To me, a mentor is someone who you see as a role model in some regard. He/She doesn’t have to be perfect in every way, older than you, or more educated than you. When I see someone as a mentor, I see something in them that I myself aspire to develop. I see many of the members of my lab – including my undergraduate coworker, Halimah – as mentors.

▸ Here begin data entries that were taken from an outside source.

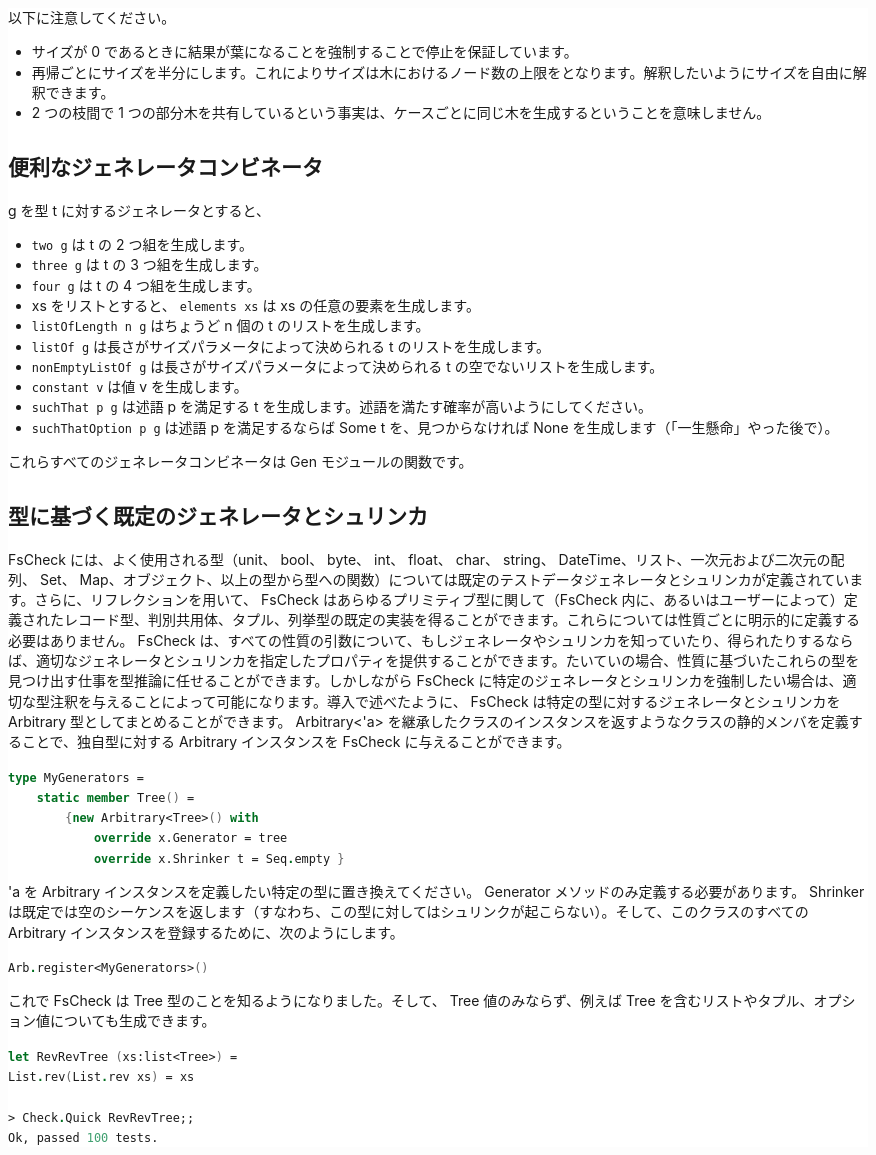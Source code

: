 以下に注意してください。 

* サイズが 0 であるときに結果が葉になることを強制することで停止を保証しています。
* 再帰ごとにサイズを半分にします。これによりサイズは木におけるノード数の上限をとなります。解釈したいようにサイズを自由に解釈できます。
* 2 つの枝間で 1 つの部分木を共有しているという事実は、ケースごとに同じ木を生成するということを意味しません。

便利なジェネレータコンビネータ
------------------------------

g を型 t に対するジェネレータとすると、

* `two g` は t の 2 つ組を生成します。
* `three g` は t の 3 つ組を生成します。
* `four g` は t の 4 つ組を生成します。
* xs をリストとすると、 `elements xs` は xs の任意の要素を生成します。
* `listOfLength n g` はちょうど n 個の t のリストを生成します。
* `listOf g` は長さがサイズパラメータによって決められる t のリストを生成します。
* `nonEmptyListOf g` は長さがサイズパラメータによって決められる t の空でないリストを生成します。
* `constant v` は値 v を生成します。
* `suchThat p g` は述語 p を満足する t を生成します。述語を満たす確率が高いようにしてください。
* `suchThatOption p g` は述語 p を満足するならば Some t を、見つからなければ None を生成します（「一生懸命」やった後で）。

これらすべてのジェネレータコンビネータは Gen モジュールの関数です。

型に基づく既定のジェネレータとシュリンカ
----------------------------------------

FsCheck には、よく使用される型（unit、 bool、 byte、 int、 float、 char、 string、 DateTime、リスト、一次元および二次元の配列、 Set、 Map、オブジェクト、以上の型から型への関数）については既定のテストデータジェネレータとシュリンカが定義されています。さらに、リフレクションを用いて、 FsCheck はあらゆるプリミティブ型に関して（FsCheck 内に、あるいはユーザーによって）定義されたレコード型、判別共用体、タプル、列挙型の既定の実装を得ることができます。これらについては性質ごとに明示的に定義する必要はありません。 FsCheck は、すべての性質の引数について、もしジェネレータやシュリンカを知っていたり、得られたりするならば、適切なジェネレータとシュリンカを指定したプロパティを提供することができます。たいていの場合、性質に基づいたこれらの型を見つけ出す仕事を型推論に任せることができます。しかしながら FsCheck に特定のジェネレータとシュリンカを強制したい場合は、適切な型注釈を与えることによって可能になります。導入で述べたように、 FsCheck は特定の型に対するジェネレータとシュリンカを Arbitrary 型としてまとめることができます。 Arbitrary<'a> を継承したクラスのインスタンスを返すようなクラスの静的メンバを定義することで、独自型に対する Arbitrary インスタンスを FsCheck に与えることができます。

```fsharp
type MyGenerators =
    static member Tree() =
        {new Arbitrary<Tree>() with
            override x.Generator = tree
            override x.Shrinker t = Seq.empty }
```

'a を Arbitrary インスタンスを定義したい特定の型に置き換えてください。 Generator メソッドのみ定義する必要があります。 Shrinker は既定では空のシーケンスを返します（すなわち、この型に対してはシュリンクが起こらない）。そして、このクラスのすべての Arbitrary インスタンスを登録するために、次のようにします。

```fsharp
Arb.register<MyGenerators>()
```

これで FsCheck は Tree 型のことを知るようになりました。そして、 Tree 値のみならず、例えば Tree を含むリストやタプル、オプション値についても生成できます。

```fsharp
let RevRevTree (xs:list<Tree>) = 
List.rev(List.rev xs) = xs

> Check.Quick RevRevTree;;
Ok, passed 100 tests.
```
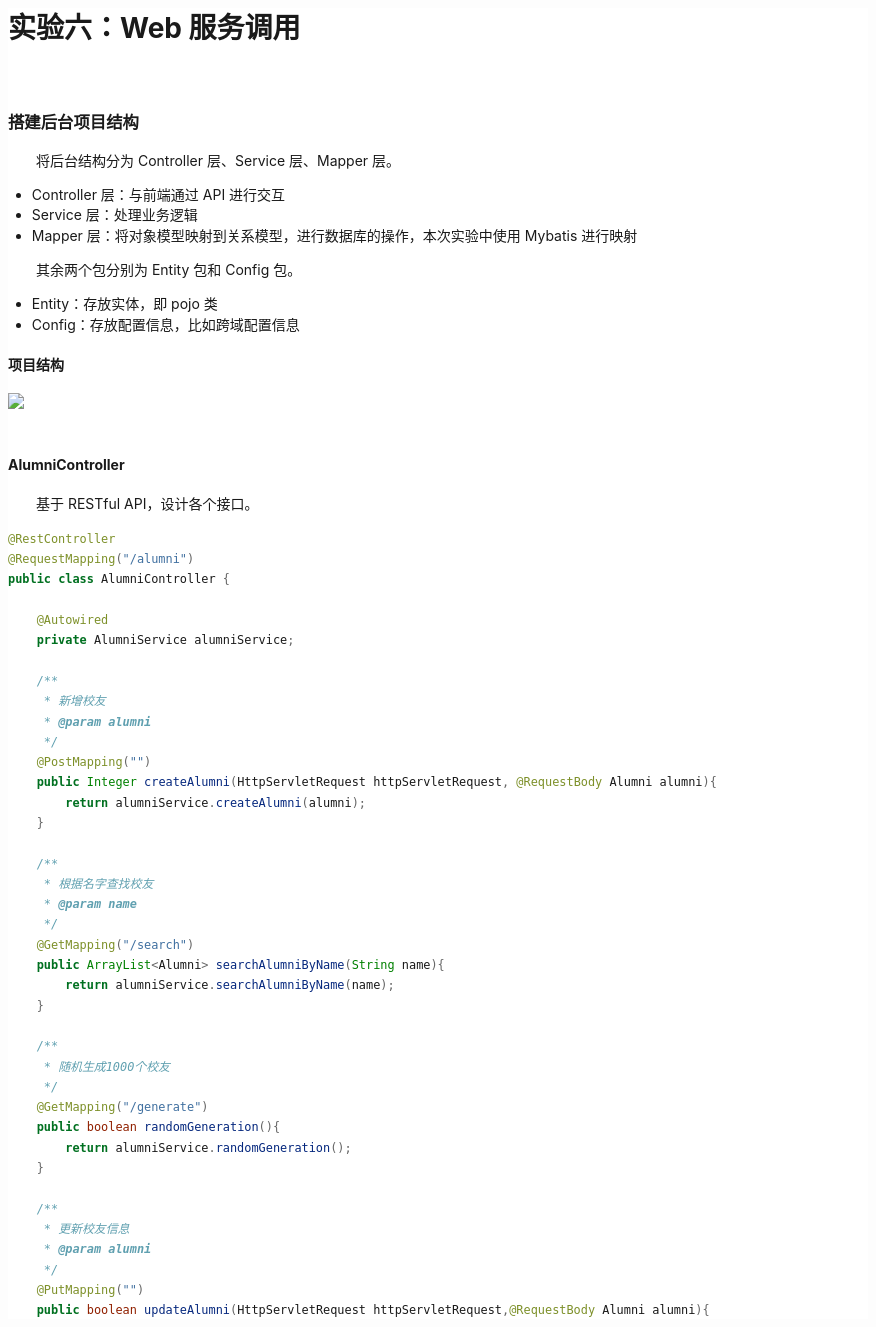 # 实验六：Web 服务调用

<br>

### 搭建后台项目结构
　　将后台结构分为 Controller 层、Service 层、Mapper 层。
  * Controller 层：与前端通过 API 进行交互
  * Service 层：处理业务逻辑
  * Mapper 层：将对象模型映射到关系模型，进行数据库的操作，本次实验中使用 Mybatis 进行映射
  
　　其余两个包分别为 Entity 包和 Config 包。  
  * Entity：存放实体，即 pojo 类
  * Config：存放配置信息，比如跨域配置信息
  
#### 项目结构
<div>
    <img src="https://github.com/TanYJie/Technology-Stack/blob/master/中间件技术/实验六/image/结构.png"/>
</div>

<br>

#### AlumniController
　　基于 RESTful API，设计各个接口。
```java
@RestController
@RequestMapping("/alumni")
public class AlumniController {

    @Autowired
    private AlumniService alumniService;

    /**
     * 新增校友
     * @param alumni
     */
    @PostMapping("")
    public Integer createAlumni(HttpServletRequest httpServletRequest, @RequestBody Alumni alumni){
        return alumniService.createAlumni(alumni);
    }

    /**
     * 根据名字查找校友
     * @param name
     */
    @GetMapping("/search")
    public ArrayList<Alumni> searchAlumniByName(String name){
        return alumniService.searchAlumniByName(name);
    }

    /**
     * 随机生成1000个校友
     */
    @GetMapping("/generate")
    public boolean randomGeneration(){
        return alumniService.randomGeneration();
    }

    /**
     * 更新校友信息
     * @param alumni
     */
    @PutMapping("")
    public boolean updateAlumni(HttpServletRequest httpServletRequest,@RequestBody Alumni alumni){
```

From the post-docs in my lab, I’ve learned how to be meticulous in my protocols. From the graduate students in my lab, I’ve learned how to commit to successful projects and drop unsuccessful ones. From the undergraduate in my lab, I’ve learned how to better collaborate. Each of these mentors has made me a better researcher, and for that, I’m thankful.

Thank you for reading.

One thought on “4: Mentor Mixup

  • August 27, 2018 at 1:38 pm

    Hi Fatima – I really enjoyed reading your last two posts. The wisdom that you’ve gathered over the course of your three years as a research assistant is quite valuable, and you write about it in a very accessible, empathetic way. Your approach to finding mentors for different aspects of your professional and personal growth resonated a lot with me, as did the idea that anyone with whom you have a relationship of trust and mutual support has the potential to be a role model. As I think about the two posts together, I’m curious if any of your mentors in the lab helped you develop the clarity you have around pursuing an MD instead of an MD/PhD. It’s exciting to hear about what you hope to accomplish in the future!